Perguntas que não calarão

Dessa forma, diante dos custos cada vez mais exorbitantes dos empreendimentos militares, não terão os americanos calculado que Bin Laden já não era mais uma muleta necessária? Que talvez agora seja mais conveniente começar a abandonar o Afeganistão sob desculpas de que “não foi possível implantar a democracia, pois são muito selvagens”, tal como rotulam o mundo islâmico desde sempre? E a partir disso, quem sabe, não será o caso de concentrar esforços nos países médio-orientais e norte-africanos em chamas?
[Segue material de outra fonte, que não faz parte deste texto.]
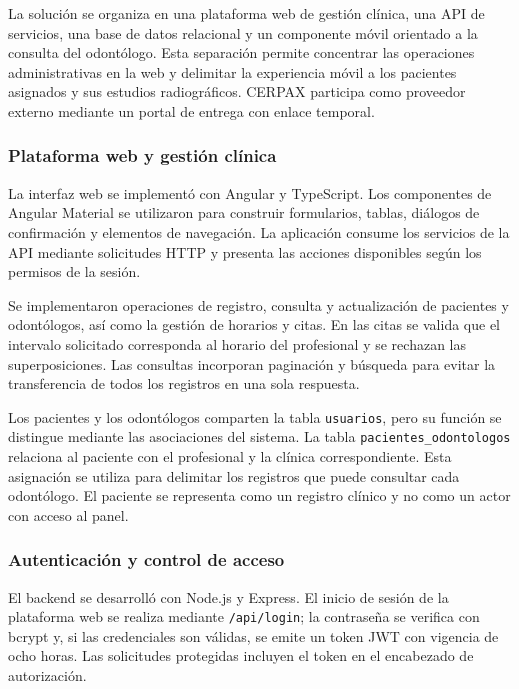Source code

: 
La solución se organiza en una plataforma web de gestión clínica, una API
de servicios, una base de datos relacional y un componente móvil orientado
a la consulta del odontólogo. Esta separación permite concentrar las
operaciones administrativas en la web y delimitar la experiencia móvil a
los pacientes asignados y sus estudios radiográficos. CERPAX participa como
proveedor externo mediante un portal de entrega con enlace temporal.

\subsubsection{Plataforma web y gestión clínica}

La interfaz web se implementó con Angular y TypeScript. Los componentes de
Angular Material se utilizaron para construir formularios, tablas,
diálogos de confirmación y elementos de navegación. La aplicación consume
los servicios de la API mediante solicitudes HTTP y presenta las acciones
disponibles según los permisos de la sesión.

Se implementaron operaciones de registro, consulta y actualización de
pacientes y odontólogos, así como la gestión de horarios y citas. En las
citas se valida que el intervalo solicitado corresponda al horario del
profesional y se rechazan las superposiciones. Las consultas incorporan
paginación y búsqueda para evitar la transferencia de todos los registros
en una sola respuesta.

Los pacientes y los odontólogos comparten la tabla \texttt{usuarios}, pero
su función se distingue mediante las asociaciones del sistema. La tabla
\texttt{pacientes\_odontologos} relaciona al paciente con el profesional y
la clínica correspondiente. Esta asignación se utiliza para delimitar los
registros que puede consultar cada odontólogo. El paciente se representa
como un registro clínico y no como un actor con acceso al panel.

\subsubsection{Autenticación y control de acceso}

El backend se desarrolló con Node.js y Express. El inicio de sesión de la
plataforma web se realiza mediante \texttt{/api/login}; la contraseña se
verifica con bcrypt y, si las credenciales son válidas, se emite un token
JWT con vigencia de ocho horas. Las solicitudes protegidas incluyen el
token en el encabezado de autorización.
Não será também conveniente voltar a levantar a lebre do terrorismo e associá-lo às revoltas de alguns desses países?

São todas perguntas óbvias diante da dimensão global que a última década concedeu à doutrina Bush-Dick Cheney de “guerra ao terror” e também do ritmo incessante com que os Estados Unidos criam pré-condições de marginalização de governos inimigos, de modo a iniciar a justificação de sanções internacionais, nova ocupação e conflito armado. E são todas perguntas que o jornalismo brasileiro parece ter preguiça de fazer.

Mas isso já acontece na Líbia, onde as tropas da Otan estão em nova operação de suposta libertação de povo oprimido, quando na verdade sabemos, como destacou o jornalista Milton Temer, que “onde países como França, Inglaterra e EUA põem os pés, não se pode estar tramando uma revolução popular e realmente democrática”. Outros governos instáveis, de povos divididos, também estão cada vez mais na berlinda, por sinal, cometendo atrocidades muito maiores que os últimos integrantes da lista negra ianque, como, por exemplo, a intocável Arábia Saudita, o Bahrein, a Jordânia ou o Iêmen, todos beneficiários de bilionárias ajudas militares dos países centrais, tal como eram (são), aliás, Egito e Tunísia.

Não teria chegado a hora de se livrar de uma vez por todas de Bin Laden e escrever novos roteiros para a famigerada “guerra ao terror”? Por outro lado, nunca irá se questionar quem é mais terrorista e assassino?